- Goal of the exercise -
Go through the records below and report each line with "loadbalance" in it.

#### Material shown ####

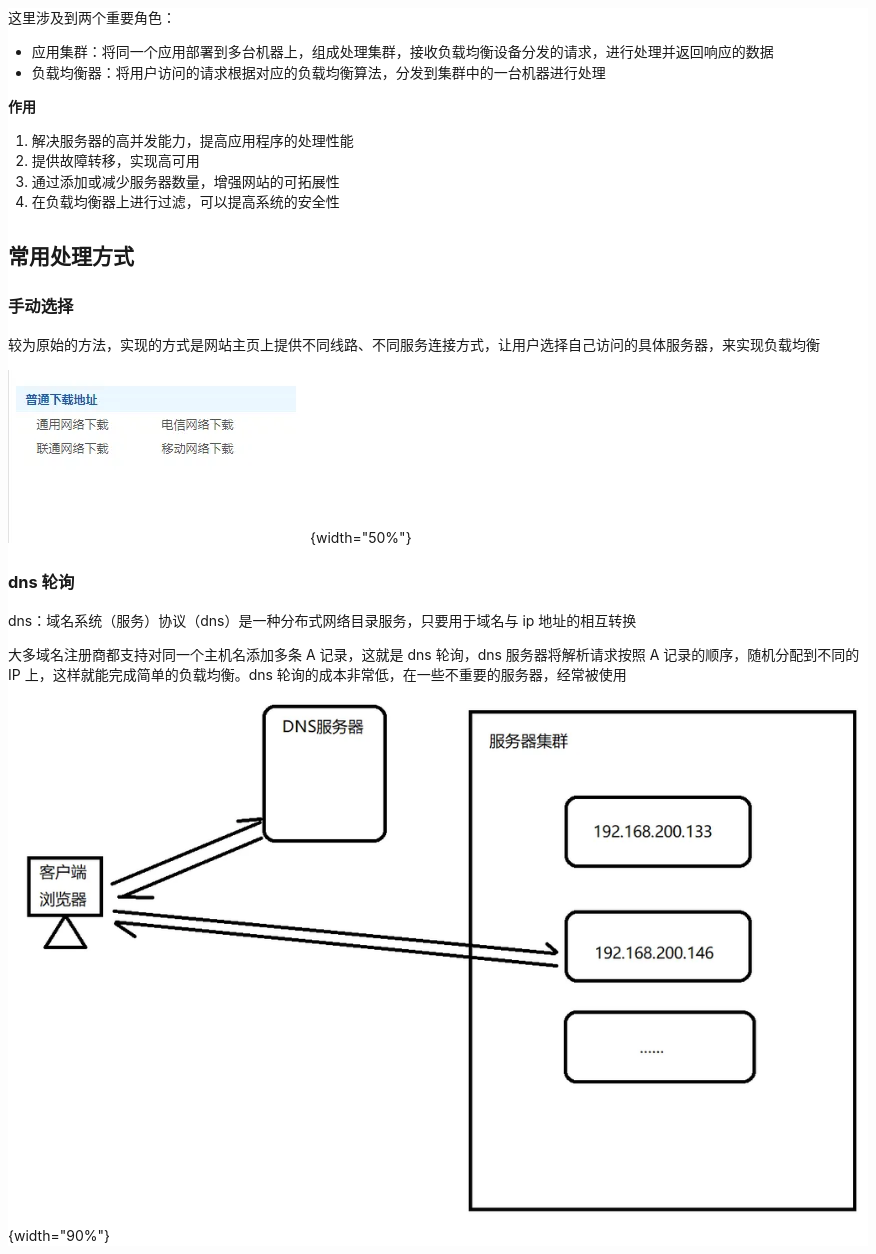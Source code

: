 这里涉及到两个重要角色：

- 应用集群：将同一个应用部署到多台机器上，组成处理集群，接收负载均衡设备分发的请求，进行处理并返回响应的数据
- 负载均衡器：将用户访问的请求根据对应的负载均衡算法，分发到集群中的一台机器进行处理

**作用**

1. 解决服务器的高并发能力，提高应用程序的处理性能
2. 提供故障转移，实现高可用
3. 通过添加或减少服务器数量，增强网站的可拓展性
4. 在负载均衡器上进行过滤，可以提高系统的安全性

## 常用处理方式

### 手动选择

较为原始的方法，实现的方式是网站主页上提供不同线路、不同服务连接方式，让用户选择自己访问的具体服务器，来实现负载均衡

![](./img/loadbalance/loadbalance__2025-02-21-16-12-57.png){width="50%"}

### dns 轮询

dns：域名系统（服务）协议（dns）是一种分布式网络目录服务，只要用于域名与 ip 地址的相互转换

大多域名注册商都支持对同一个主机名添加多条 A 记录，这就是 dns 轮询，dns 服务器将解析请求按照 A 记录的顺序，随机分配到不同的 IP 上，这样就能完成简单的负载均衡。dns 轮询的成本非常低，在一些不重要的服务器，经常被使用

![](./img/loadbalance/loadbalance__2025-02-21-16-16-55.png){width="90%"}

####

- Answer space -
![](./img/loadbalance/loadbalance__2025-02-21-16-12-57.png){width="50%"}
![](./img/loadbalance/loadbalance__2025-02-21-16-16-55.png){width="90%"}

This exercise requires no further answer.